Stored data:
-=-=-=-=-

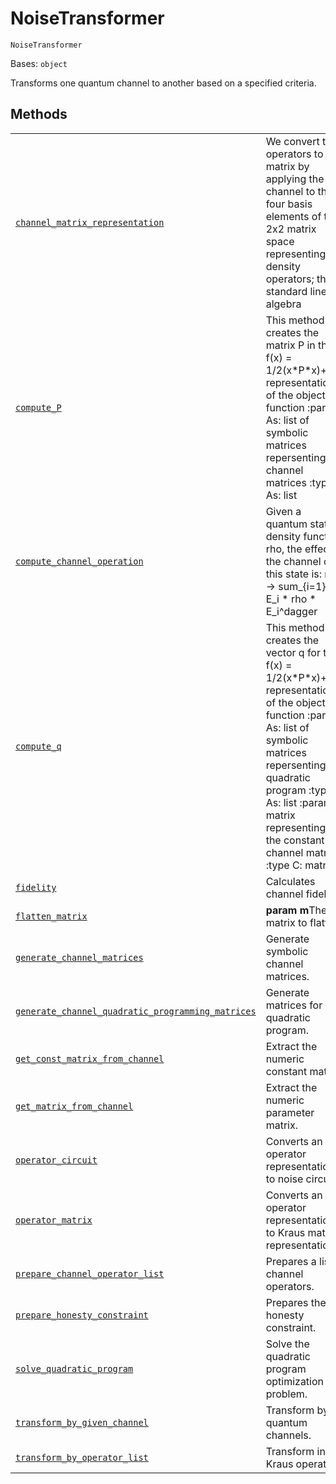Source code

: # NoiseTransformer



`NoiseTransformer`

Bases: `object`

Transforms one quantum channel to another based on a specified criteria.

## Methods

|                                                                                                                                                                                                                                                                                                                                            |                                                                                                                                                                                                                                                                                 |
| ------------------------------------------------------------------------------------------------------------------------------------------------------------------------------------------------------------------------------------------------------------------------------------------------------------------------------------------ | ------------------------------------------------------------------------------------------------------------------------------------------------------------------------------------------------------------------------------------------------------------------------------- |
| [`channel_matrix_representation`](qiskit.providers.aer.utils.NoiseTransformer.channel_matrix_representation#qiskit.providers.aer.utils.NoiseTransformer.channel_matrix_representation "qiskit.providers.aer.utils.NoiseTransformer.channel_matrix_representation")                                                                         | We convert the operators to a matrix by applying the channel to the four basis elements of the 2x2 matrix space representing density operators; this is standard linear algebra                                                                                                 |
| [`compute_P`](qiskit.providers.aer.utils.NoiseTransformer.compute_P#qiskit.providers.aer.utils.NoiseTransformer.compute_P "qiskit.providers.aer.utils.NoiseTransformer.compute_P")                                                                                                                                                         | This method creates the matrix P in the f(x) = 1/2(x\*P\*x)+q\*x representation of the objective function :param As: list of symbolic matrices repersenting the channel matrices :type As: list                                                                                 |
| [`compute_channel_operation`](qiskit.providers.aer.utils.NoiseTransformer.compute_channel_operation#qiskit.providers.aer.utils.NoiseTransformer.compute_channel_operation "qiskit.providers.aer.utils.NoiseTransformer.compute_channel_operation")                                                                                         | Given a quantum state’s density function rho, the effect of the channel on this state is: rho -> sum\_\{i=1}^n E\_i \* rho \* E\_i^dagger                                                                                                                                       |
| [`compute_q`](qiskit.providers.aer.utils.NoiseTransformer.compute_q#qiskit.providers.aer.utils.NoiseTransformer.compute_q "qiskit.providers.aer.utils.NoiseTransformer.compute_q")                                                                                                                                                         | This method creates the vector q for the f(x) = 1/2(x\*P\*x)+q\*x representation of the objective function :param As: list of symbolic matrices repersenting the quadratic program :type As: list :param C: matrix representing the the constant channel matrix :type C: matrix |
| [`fidelity`](qiskit.providers.aer.utils.NoiseTransformer.fidelity#qiskit.providers.aer.utils.NoiseTransformer.fidelity "qiskit.providers.aer.utils.NoiseTransformer.fidelity")                                                                                                                                                             | Calculates channel fidelity                                                                                                                                                                                                                                                     |
| [`flatten_matrix`](qiskit.providers.aer.utils.NoiseTransformer.flatten_matrix#qiskit.providers.aer.utils.NoiseTransformer.flatten_matrix "qiskit.providers.aer.utils.NoiseTransformer.flatten_matrix")                                                                                                                                     | **param m**The matrix to flatten                                                                                                                                                                                                                                                |
| [`generate_channel_matrices`](qiskit.providers.aer.utils.NoiseTransformer.generate_channel_matrices#qiskit.providers.aer.utils.NoiseTransformer.generate_channel_matrices "qiskit.providers.aer.utils.NoiseTransformer.generate_channel_matrices")                                                                                         | Generate symbolic channel matrices.                                                                                                                                                                                                                                             |
| [`generate_channel_quadratic_programming_matrices`](qiskit.providers.aer.utils.NoiseTransformer.generate_channel_quadratic_programming_matrices#qiskit.providers.aer.utils.NoiseTransformer.generate_channel_quadratic_programming_matrices "qiskit.providers.aer.utils.NoiseTransformer.generate_channel_quadratic_programming_matrices") | Generate matrices for quadratic program.                                                                                                                                                                                                                                        |
| [`get_const_matrix_from_channel`](qiskit.providers.aer.utils.NoiseTransformer.get_const_matrix_from_channel#qiskit.providers.aer.utils.NoiseTransformer.get_const_matrix_from_channel "qiskit.providers.aer.utils.NoiseTransformer.get_const_matrix_from_channel")                                                                         | Extract the numeric constant matrix.                                                                                                                                                                                                                                            |
| [`get_matrix_from_channel`](qiskit.providers.aer.utils.NoiseTransformer.get_matrix_from_channel#qiskit.providers.aer.utils.NoiseTransformer.get_matrix_from_channel "qiskit.providers.aer.utils.NoiseTransformer.get_matrix_from_channel")                                                                                                 | Extract the numeric parameter matrix.                                                                                                                                                                                                                                           |
| [`operator_circuit`](qiskit.providers.aer.utils.NoiseTransformer.operator_circuit#qiskit.providers.aer.utils.NoiseTransformer.operator_circuit "qiskit.providers.aer.utils.NoiseTransformer.operator_circuit")                                                                                                                             | Converts an operator representation to noise circuit.                                                                                                                                                                                                                           |
| [`operator_matrix`](qiskit.providers.aer.utils.NoiseTransformer.operator_matrix#qiskit.providers.aer.utils.NoiseTransformer.operator_matrix "qiskit.providers.aer.utils.NoiseTransformer.operator_matrix")                                                                                                                                 | Converts an operator representation to Kraus matrix representation                                                                                                                                                                                                              |
| [`prepare_channel_operator_list`](qiskit.providers.aer.utils.NoiseTransformer.prepare_channel_operator_list#qiskit.providers.aer.utils.NoiseTransformer.prepare_channel_operator_list "qiskit.providers.aer.utils.NoiseTransformer.prepare_channel_operator_list")                                                                         | Prepares a list of channel operators.                                                                                                                                                                                                                                           |
| [`prepare_honesty_constraint`](qiskit.providers.aer.utils.NoiseTransformer.prepare_honesty_constraint#qiskit.providers.aer.utils.NoiseTransformer.prepare_honesty_constraint "qiskit.providers.aer.utils.NoiseTransformer.prepare_honesty_constraint")                                                                                     | Prepares the honesty constraint.                                                                                                                                                                                                                                                |
| [`solve_quadratic_program`](qiskit.providers.aer.utils.NoiseTransformer.solve_quadratic_program#qiskit.providers.aer.utils.NoiseTransformer.solve_quadratic_program "qiskit.providers.aer.utils.NoiseTransformer.solve_quadratic_program")                                                                                                 | Solve the quadratic program optimization problem.                                                                                                                                                                                                                               |
| [`transform_by_given_channel`](qiskit.providers.aer.utils.NoiseTransformer.transform_by_given_channel#qiskit.providers.aer.utils.NoiseTransformer.transform_by_given_channel "qiskit.providers.aer.utils.NoiseTransformer.transform_by_given_channel")                                                                                     | Transform by by quantum channels.                                                                                                                                                                                                                                               |
| [`transform_by_operator_list`](qiskit.providers.aer.utils.NoiseTransformer.transform_by_operator_list#qiskit.providers.aer.utils.NoiseTransformer.transform_by_operator_list "qiskit.providers.aer.utils.NoiseTransformer.transform_by_operator_list")                                                                                     | Transform input Kraus operators.                                                                                                                                                                                                                                                |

-=-=-=-=-

● **ACTIVITY**
Starting at the first line of the records and stopping after the line with "We convert the", copy each line exactly; pictures stay out.

● **WORKED SOLUTION**
Source code

: # NoiseTransformer



`NoiseTransformer`

Bases: `object`

Transforms one quantum channel to another based on a specified criteria.

## Methods

|                                                                                                                                                                                                                                                                                                                                            |                                                                                                                                                                                                                                                                                 |
| ------------------------------------------------------------------------------------------------------------------------------------------------------------------------------------------------------------------------------------------------------------------------------------------------------------------------------------------ | ------------------------------------------------------------------------------------------------------------------------------------------------------------------------------------------------------------------------------------------------------------------------------- |
| [`channel_matrix_representation`](qiskit.providers.aer.utils.NoiseTransformer.channel_matrix_representation#qiskit.providers.aer.utils.NoiseTransformer.channel_matrix_representation "qiskit.providers.aer.utils.NoiseTransformer.channel_matrix_representation")                                                                         | We convert the operators to a matrix by applying the channel to the four basis elements of the 2x2 matrix space representing density operators; this is standard linear algebra                                                                                                 |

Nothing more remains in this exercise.